Another Bay Street insider says Reynolds’s decision to invite “Kassie’s stable of cowboys into Canaccord’s public corral could result in a reverse takeover.”
Reputational risk is also a factor. Under Reynolds’s steady stewardship, Canaccord – which posted $478 million in revenue for its fiscal 2009 period – is nothing like what insiders fondly call “the Vancouver bucket shop of yesteryear.” But it took a serious PR hit from the asset-backed commercial paper fiasco. And Genuity was born out of a string of controversial deals and blunders at the Canadian Imperial Bank of Commerce, including one that resulted in a US$2.4-billion payout to Enron investors.

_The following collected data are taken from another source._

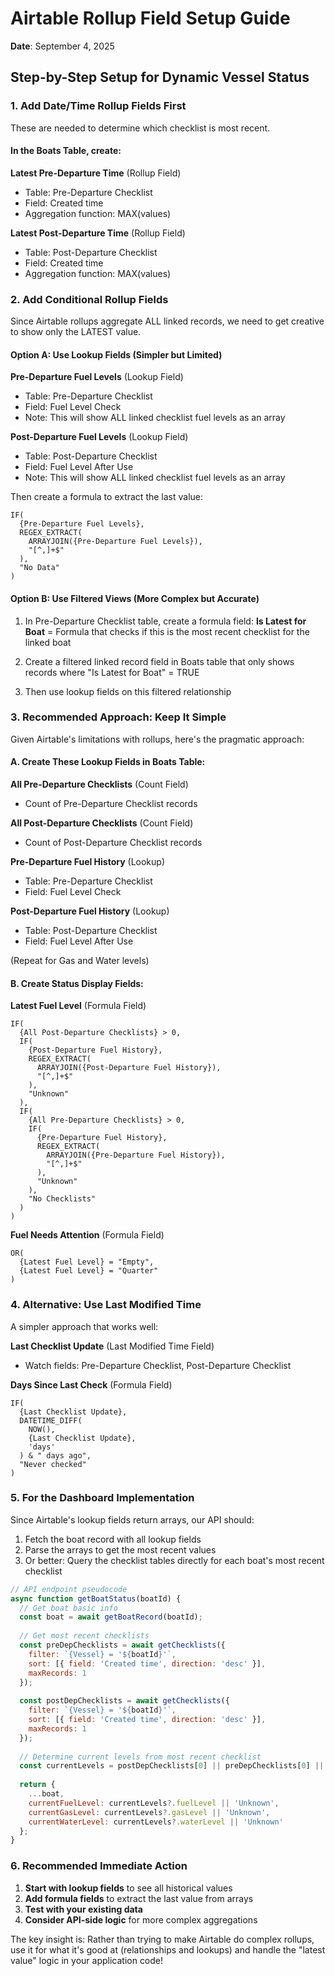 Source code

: # Airtable Rollup Field Setup Guide

**Date**: September 4, 2025

## Step-by-Step Setup for Dynamic Vessel Status

### 1. Add Date/Time Rollup Fields First

These are needed to determine which checklist is most recent.

#### In the Boats Table, create:

**Latest Pre-Departure Time** (Rollup Field)
- Table: Pre-Departure Checklist
- Field: Created time
- Aggregation function: MAX(values)

**Latest Post-Departure Time** (Rollup Field)
- Table: Post-Departure Checklist  
- Field: Created time
- Aggregation function: MAX(values)

### 2. Add Conditional Rollup Fields

Since Airtable rollups aggregate ALL linked records, we need to get creative to show only the LATEST value.

#### Option A: Use Lookup Fields (Simpler but Limited)

**Pre-Departure Fuel Levels** (Lookup Field)
- Table: Pre-Departure Checklist
- Field: Fuel Level Check
- Note: This will show ALL linked checklist fuel levels as an array

**Post-Departure Fuel Levels** (Lookup Field)
- Table: Post-Departure Checklist
- Field: Fuel Level After Use
- Note: This will show ALL linked checklist fuel levels as an array

Then create a formula to extract the last value:
```
IF(
  {Pre-Departure Fuel Levels},
  REGEX_EXTRACT(
    ARRAYJOIN({Pre-Departure Fuel Levels}),
    "[^,]+$"
  ),
  "No Data"
)
```

#### Option B: Use Filtered Views (More Complex but Accurate)

1. In Pre-Departure Checklist table, create a formula field:
   **Is Latest for Boat** = Formula that checks if this is the most recent checklist for the linked boat

2. Create a filtered linked record field in Boats table that only shows records where "Is Latest for Boat" = TRUE

3. Then use lookup fields on this filtered relationship

### 3. Recommended Approach: Keep It Simple

Given Airtable's limitations with rollups, here's the pragmatic approach:

#### A. Create These Lookup Fields in Boats Table:

**All Pre-Departure Checklists** (Count Field)
- Count of Pre-Departure Checklist records

**All Post-Departure Checklists** (Count Field)  
- Count of Post-Departure Checklist records

**Pre-Departure Fuel History** (Lookup)
- Table: Pre-Departure Checklist
- Field: Fuel Level Check

**Post-Departure Fuel History** (Lookup)
- Table: Post-Departure Checklist
- Field: Fuel Level After Use

(Repeat for Gas and Water levels)

#### B. Create Status Display Fields:

**Latest Fuel Level** (Formula Field)
```
IF(
  {All Post-Departure Checklists} > 0,
  IF(
    {Post-Departure Fuel History},
    REGEX_EXTRACT(
      ARRAYJOIN({Post-Departure Fuel History}),
      "[^,]+$"
    ),
    "Unknown"
  ),
  IF(
    {All Pre-Departure Checklists} > 0,
    IF(
      {Pre-Departure Fuel History},
      REGEX_EXTRACT(
        ARRAYJOIN({Pre-Departure Fuel History}),
        "[^,]+$"
      ),
      "Unknown"
    ),
    "No Checklists"
  )
)
```

**Fuel Needs Attention** (Formula Field)
```
OR(
  {Latest Fuel Level} = "Empty",
  {Latest Fuel Level} = "Quarter"
)
```

### 4. Alternative: Use Last Modified Time

A simpler approach that works well:

**Last Checklist Update** (Last Modified Time Field)
- Watch fields: Pre-Departure Checklist, Post-Departure Checklist

**Days Since Last Check** (Formula Field)
```
IF(
  {Last Checklist Update},
  DATETIME_DIFF(
    NOW(),
    {Last Checklist Update},
    'days'
  ) & " days ago",
  "Never checked"
)
```

### 5. For the Dashboard Implementation

Since Airtable's lookup fields return arrays, our API should:

1. Fetch the boat record with all lookup fields
2. Parse the arrays to get the most recent values
3. Or better: Query the checklist tables directly for each boat's most recent checklist

```javascript
// API endpoint pseudocode
async function getBoatStatus(boatId) {
  // Get boat basic info
  const boat = await getBoatRecord(boatId);
  
  // Get most recent checklists
  const preDepChecklists = await getChecklists({
    filter: `{Vessel} = '${boatId}'`,
    sort: [{ field: 'Created time', direction: 'desc' }],
    maxRecords: 1
  });
  
  const postDepChecklists = await getChecklists({
    filter: `{Vessel} = '${boatId}'`,
    sort: [{ field: 'Created time', direction: 'desc' }],
    maxRecords: 1
  });
  
  // Determine current levels from most recent checklist
  const currentLevels = postDepChecklists[0] || preDepChecklists[0] || null;
  
  return {
    ...boat,
    currentFuelLevel: currentLevels?.fuelLevel || 'Unknown',
    currentGasLevel: currentLevels?.gasLevel || 'Unknown',
    currentWaterLevel: currentLevels?.waterLevel || 'Unknown'
  };
}
```

### 6. Recommended Immediate Action

1. **Start with lookup fields** to see all historical values
2. **Add formula fields** to extract the last value from arrays
3. **Test with your existing data**
4. **Consider API-side logic** for more complex aggregations

The key insight is: Rather than trying to make Airtable do complex rollups, use it for what it's good at (relationships and lookups) and handle the "latest value" logic in your application code!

Kassie, a former head of CIBC World Markets who was expected to eventually take CIBC’s throne, was tossed overboard in 2004. Shortly after, Genuity was conceived around his picnic table, and it became a magnet for deal-making talent. After a string of embarrassing defections, CIBC sued, claiming Genuity was poaching. Kassie fired back with a wrongful-dismissal action. According to Street humour, the ongoing litigation will last as long as the Peloponnesian War.
Critics predicted Genuity would fail, which is why the Canaccord acquisition is seen by some as vindication for Kassie’s career. But the man doesn’t need to prove himself. He is widely respected, even by former CIBC executives who did not follow him to Genuity. “I have enormous respect for David Kassie,” says Don Lindsay, CEO of Teck Cominco and former president of CIBC World
Markets, adding it wouldn’t be appropriate to comment more “until the CIBC lawsuit is settled.”
Furthermore, after Kassie left CIBC, the bank’s reputational hiccups didn’t stop, while Genuity quickly attracted big-name clients. “David was on my board, and I know him well as a director,” says Michael MacMillan, former head of Alliance Atlantis. “But I also know him as an investment banker who really understood business and economics. I’ve used various firms over the years, and all have had pros and cons. But Alliance had terrific experiences with Genuity. The fact that it was a new firm didn’t bother us. We knew David and his track record. Bob’s your uncle. There is not much more to say.”
Since its inception, Kassie’s firm – which generated about $100 million in revenue in its last fiscal year – has grown itself into a top-notch M&A shop. And that could be exactly what Reynolds needs to achieve what he calls “Canaccord’s global ambitions.”
The day before shareholders voted 99.8% in favour of the merger, Canadian Business sat down for an exclusive interview with the power brokers behind Bay Street’s most recent high-profile partnership to discuss the deal, investment banking, the economy and life on the Street.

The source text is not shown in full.